I would like to do something similar for uasm or masm, how to make the import table for UASM programs?

Have a look at this.

It is a modification of the sample for Win32_5.
I believe there is still something to fix, though.

[LiaoMi]

I would like to do something similar for uasm or masm, how to make the import table for UASM programs?

Have a look at this.

It is a modification of the sample for Win32_5.
I believe there is still something to fix, though.

Hi aw27,

cool! How could I miss this master post!  :t

[Mikl__]

Hi, LiaoMi!
will look this post Import x64
Compilers FASM and NASM allow you to create pure binary files.
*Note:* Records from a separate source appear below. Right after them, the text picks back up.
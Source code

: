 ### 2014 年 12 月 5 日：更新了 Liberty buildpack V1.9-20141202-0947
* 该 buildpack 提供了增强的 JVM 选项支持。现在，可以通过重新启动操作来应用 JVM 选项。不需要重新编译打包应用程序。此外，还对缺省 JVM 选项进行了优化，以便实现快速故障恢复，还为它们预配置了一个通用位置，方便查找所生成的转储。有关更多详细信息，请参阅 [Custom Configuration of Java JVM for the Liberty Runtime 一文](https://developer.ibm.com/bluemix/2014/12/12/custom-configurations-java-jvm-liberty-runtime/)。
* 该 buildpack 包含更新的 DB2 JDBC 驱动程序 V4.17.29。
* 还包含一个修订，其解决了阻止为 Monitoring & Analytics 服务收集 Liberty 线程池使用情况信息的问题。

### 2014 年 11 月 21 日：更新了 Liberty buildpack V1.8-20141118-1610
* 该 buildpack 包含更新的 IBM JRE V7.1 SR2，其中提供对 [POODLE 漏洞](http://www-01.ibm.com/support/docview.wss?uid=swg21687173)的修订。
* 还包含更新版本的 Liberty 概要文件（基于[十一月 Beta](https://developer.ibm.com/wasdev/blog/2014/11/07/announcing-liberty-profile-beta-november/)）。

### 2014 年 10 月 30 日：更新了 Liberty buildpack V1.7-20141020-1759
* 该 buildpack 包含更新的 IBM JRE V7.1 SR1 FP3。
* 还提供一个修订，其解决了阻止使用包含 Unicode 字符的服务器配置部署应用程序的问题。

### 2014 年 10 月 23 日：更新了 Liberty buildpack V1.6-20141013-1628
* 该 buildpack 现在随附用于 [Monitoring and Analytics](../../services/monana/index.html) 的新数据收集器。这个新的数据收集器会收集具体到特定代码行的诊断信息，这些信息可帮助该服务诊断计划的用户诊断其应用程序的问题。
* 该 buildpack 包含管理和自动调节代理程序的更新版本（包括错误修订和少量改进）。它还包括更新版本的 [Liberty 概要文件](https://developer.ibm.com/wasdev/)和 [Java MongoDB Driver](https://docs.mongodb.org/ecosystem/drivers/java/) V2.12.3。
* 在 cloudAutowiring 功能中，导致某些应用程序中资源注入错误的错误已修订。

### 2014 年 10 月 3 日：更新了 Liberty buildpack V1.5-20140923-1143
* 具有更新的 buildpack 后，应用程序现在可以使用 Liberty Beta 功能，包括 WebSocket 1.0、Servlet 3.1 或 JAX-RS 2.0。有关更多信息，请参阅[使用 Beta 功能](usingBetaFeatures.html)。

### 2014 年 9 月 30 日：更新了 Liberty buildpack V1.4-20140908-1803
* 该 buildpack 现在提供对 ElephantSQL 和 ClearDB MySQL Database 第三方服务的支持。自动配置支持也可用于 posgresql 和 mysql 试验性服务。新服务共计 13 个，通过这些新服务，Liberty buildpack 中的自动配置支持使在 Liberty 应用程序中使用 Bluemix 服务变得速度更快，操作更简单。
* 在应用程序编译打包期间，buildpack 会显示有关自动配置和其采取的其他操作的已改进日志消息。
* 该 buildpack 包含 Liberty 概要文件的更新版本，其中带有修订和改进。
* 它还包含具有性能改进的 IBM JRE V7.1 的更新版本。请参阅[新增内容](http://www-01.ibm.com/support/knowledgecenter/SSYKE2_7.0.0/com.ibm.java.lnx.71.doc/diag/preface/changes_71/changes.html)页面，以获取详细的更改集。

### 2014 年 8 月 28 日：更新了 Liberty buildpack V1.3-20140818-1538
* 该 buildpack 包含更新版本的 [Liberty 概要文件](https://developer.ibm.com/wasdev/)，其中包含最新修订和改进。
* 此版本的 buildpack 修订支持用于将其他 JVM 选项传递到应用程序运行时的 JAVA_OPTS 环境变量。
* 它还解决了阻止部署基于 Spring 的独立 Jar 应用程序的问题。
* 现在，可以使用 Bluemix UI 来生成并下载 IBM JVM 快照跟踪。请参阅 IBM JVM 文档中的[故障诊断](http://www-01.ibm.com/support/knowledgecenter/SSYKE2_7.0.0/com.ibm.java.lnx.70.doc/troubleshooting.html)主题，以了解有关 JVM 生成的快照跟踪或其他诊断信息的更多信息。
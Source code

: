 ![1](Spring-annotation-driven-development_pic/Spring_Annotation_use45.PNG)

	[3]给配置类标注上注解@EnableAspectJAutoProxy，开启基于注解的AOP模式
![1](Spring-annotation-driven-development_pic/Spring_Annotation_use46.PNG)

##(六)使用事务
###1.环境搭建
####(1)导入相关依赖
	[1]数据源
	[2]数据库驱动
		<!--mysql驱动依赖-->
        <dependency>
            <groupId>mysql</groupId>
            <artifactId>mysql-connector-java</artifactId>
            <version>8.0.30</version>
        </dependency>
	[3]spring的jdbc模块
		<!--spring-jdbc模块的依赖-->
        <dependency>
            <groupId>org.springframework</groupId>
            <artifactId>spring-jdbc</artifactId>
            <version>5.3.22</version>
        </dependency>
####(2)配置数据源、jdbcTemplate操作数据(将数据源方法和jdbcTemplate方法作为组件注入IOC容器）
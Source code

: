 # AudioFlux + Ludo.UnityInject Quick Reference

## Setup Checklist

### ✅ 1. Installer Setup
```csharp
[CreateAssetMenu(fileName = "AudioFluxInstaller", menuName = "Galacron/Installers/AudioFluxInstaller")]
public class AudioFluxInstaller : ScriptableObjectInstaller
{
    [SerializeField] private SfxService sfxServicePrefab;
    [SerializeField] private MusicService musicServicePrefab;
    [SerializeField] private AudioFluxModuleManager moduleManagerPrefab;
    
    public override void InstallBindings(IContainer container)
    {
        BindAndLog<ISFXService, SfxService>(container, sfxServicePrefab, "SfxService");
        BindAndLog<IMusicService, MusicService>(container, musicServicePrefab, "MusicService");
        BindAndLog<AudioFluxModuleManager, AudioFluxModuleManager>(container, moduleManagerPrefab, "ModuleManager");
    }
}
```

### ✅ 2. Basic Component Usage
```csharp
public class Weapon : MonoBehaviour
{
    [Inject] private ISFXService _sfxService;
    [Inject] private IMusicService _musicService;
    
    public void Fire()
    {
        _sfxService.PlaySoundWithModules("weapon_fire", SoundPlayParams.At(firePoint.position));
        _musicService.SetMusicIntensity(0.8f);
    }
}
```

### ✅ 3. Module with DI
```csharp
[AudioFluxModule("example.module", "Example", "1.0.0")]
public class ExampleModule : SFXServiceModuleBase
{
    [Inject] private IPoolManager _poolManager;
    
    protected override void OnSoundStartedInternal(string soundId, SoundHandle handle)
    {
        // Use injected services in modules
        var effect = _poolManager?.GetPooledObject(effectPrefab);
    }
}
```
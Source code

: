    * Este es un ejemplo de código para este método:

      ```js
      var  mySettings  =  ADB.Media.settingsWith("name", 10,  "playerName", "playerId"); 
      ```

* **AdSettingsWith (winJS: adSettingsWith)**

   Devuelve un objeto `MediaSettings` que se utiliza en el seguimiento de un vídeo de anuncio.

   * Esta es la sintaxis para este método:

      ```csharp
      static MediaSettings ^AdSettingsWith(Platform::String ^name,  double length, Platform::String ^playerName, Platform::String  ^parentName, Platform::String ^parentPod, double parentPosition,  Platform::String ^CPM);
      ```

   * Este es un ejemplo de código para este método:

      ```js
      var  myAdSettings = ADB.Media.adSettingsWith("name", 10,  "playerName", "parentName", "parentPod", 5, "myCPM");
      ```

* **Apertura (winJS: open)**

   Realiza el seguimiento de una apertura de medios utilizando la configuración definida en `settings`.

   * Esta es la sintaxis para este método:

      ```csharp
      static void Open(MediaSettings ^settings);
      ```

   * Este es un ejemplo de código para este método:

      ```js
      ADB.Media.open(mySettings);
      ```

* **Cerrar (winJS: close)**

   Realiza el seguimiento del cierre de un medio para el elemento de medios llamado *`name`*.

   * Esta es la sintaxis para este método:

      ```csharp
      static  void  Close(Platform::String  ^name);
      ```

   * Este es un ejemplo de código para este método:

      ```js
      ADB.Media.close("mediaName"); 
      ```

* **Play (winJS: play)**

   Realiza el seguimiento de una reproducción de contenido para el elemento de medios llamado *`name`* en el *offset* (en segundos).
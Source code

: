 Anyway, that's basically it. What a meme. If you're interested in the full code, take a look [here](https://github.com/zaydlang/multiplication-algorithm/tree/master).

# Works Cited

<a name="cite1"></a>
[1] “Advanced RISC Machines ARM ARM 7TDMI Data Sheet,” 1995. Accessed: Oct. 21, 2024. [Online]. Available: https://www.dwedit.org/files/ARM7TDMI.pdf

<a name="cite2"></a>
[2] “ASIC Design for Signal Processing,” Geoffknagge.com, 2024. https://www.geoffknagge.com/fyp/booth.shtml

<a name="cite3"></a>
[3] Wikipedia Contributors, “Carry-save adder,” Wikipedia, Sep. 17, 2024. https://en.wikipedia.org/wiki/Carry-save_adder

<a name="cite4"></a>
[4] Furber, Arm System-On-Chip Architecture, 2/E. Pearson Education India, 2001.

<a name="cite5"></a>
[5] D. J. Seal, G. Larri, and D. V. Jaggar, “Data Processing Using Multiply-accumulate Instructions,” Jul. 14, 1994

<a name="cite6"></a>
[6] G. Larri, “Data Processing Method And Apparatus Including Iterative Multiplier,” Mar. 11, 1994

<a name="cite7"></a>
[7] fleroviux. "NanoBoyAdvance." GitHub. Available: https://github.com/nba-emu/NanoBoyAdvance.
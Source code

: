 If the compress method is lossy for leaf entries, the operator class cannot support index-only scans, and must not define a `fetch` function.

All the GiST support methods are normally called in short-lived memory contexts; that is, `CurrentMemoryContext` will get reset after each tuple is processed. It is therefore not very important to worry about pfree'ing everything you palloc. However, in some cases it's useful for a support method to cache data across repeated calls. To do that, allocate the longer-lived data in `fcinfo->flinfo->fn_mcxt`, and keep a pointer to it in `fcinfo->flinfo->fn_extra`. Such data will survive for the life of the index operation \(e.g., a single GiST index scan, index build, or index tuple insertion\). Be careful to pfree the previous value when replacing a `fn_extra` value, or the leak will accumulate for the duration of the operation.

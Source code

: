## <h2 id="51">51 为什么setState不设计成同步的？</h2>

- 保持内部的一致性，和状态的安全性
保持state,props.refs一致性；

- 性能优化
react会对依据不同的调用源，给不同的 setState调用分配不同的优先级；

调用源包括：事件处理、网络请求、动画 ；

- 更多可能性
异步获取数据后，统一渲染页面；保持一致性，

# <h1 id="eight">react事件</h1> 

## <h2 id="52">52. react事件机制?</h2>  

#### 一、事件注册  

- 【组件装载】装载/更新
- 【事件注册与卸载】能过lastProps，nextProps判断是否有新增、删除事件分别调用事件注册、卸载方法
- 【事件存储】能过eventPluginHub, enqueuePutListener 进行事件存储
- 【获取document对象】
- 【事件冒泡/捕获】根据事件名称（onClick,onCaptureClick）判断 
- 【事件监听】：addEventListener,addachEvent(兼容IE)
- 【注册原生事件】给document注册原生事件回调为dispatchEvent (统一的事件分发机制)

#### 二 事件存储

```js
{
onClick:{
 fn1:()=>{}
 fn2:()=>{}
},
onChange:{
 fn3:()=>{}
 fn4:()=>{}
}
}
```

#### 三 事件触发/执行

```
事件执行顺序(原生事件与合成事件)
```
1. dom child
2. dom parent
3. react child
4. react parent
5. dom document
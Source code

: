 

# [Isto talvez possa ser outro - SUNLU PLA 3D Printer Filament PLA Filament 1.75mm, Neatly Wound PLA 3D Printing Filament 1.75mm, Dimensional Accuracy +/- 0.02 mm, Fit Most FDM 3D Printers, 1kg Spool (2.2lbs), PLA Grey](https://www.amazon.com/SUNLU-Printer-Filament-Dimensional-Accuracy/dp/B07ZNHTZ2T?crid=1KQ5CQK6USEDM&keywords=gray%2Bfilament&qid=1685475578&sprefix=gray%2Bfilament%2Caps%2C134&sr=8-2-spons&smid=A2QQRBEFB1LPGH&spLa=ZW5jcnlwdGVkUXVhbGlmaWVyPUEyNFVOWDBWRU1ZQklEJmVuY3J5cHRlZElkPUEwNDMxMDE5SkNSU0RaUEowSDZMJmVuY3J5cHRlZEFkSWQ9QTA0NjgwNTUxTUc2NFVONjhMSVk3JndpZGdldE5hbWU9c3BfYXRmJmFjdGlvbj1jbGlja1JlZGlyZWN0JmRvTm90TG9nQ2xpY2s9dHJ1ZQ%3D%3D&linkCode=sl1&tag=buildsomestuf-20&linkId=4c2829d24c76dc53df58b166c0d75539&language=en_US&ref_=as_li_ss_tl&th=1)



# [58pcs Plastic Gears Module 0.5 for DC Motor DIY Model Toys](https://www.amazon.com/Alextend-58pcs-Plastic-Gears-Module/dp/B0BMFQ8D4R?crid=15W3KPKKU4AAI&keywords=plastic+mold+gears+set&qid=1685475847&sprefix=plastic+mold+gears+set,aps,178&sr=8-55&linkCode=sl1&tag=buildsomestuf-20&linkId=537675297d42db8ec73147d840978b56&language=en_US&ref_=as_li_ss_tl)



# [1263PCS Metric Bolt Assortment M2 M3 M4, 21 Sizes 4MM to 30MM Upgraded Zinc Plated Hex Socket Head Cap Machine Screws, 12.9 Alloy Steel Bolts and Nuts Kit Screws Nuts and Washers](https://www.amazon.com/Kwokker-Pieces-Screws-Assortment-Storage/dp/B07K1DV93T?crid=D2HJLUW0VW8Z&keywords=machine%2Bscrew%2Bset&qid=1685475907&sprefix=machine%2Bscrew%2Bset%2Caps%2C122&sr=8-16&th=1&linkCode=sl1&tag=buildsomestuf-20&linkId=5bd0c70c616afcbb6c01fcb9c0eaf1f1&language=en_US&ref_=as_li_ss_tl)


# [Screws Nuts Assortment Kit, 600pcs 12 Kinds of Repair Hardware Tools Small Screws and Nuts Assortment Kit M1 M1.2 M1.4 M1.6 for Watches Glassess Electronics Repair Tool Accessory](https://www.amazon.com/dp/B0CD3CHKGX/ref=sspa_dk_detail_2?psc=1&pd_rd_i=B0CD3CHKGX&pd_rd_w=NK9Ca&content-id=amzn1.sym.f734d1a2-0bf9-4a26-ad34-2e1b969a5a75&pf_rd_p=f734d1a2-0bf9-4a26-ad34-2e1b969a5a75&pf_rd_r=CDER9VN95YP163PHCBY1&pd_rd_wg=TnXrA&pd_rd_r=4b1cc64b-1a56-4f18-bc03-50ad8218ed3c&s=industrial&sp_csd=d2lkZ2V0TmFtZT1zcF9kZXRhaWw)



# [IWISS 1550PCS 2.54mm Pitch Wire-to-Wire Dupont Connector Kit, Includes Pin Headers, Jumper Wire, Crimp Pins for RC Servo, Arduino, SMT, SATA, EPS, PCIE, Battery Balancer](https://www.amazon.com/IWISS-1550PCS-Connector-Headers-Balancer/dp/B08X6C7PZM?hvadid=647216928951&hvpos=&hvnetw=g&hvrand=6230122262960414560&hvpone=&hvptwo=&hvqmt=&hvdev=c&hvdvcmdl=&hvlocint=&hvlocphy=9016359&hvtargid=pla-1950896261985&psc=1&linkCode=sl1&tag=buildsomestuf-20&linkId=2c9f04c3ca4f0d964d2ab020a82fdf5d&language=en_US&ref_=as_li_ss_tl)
ML64.exe and LINK.exe will add to the commands and data a standard PE-header and a standard export/ import/ resource/ exception/ security/ fixups/ debug/ description/ MIPS GP/ TLS/ Load config/ bound import/ import table/ delay import/ COM runtime/ reserved sections. Problems can be solved if you use older versions of compiler ml.exe and link.exe that allow you to create COM-files and independently write the owner PE-header and the owner import section as I did in the example above.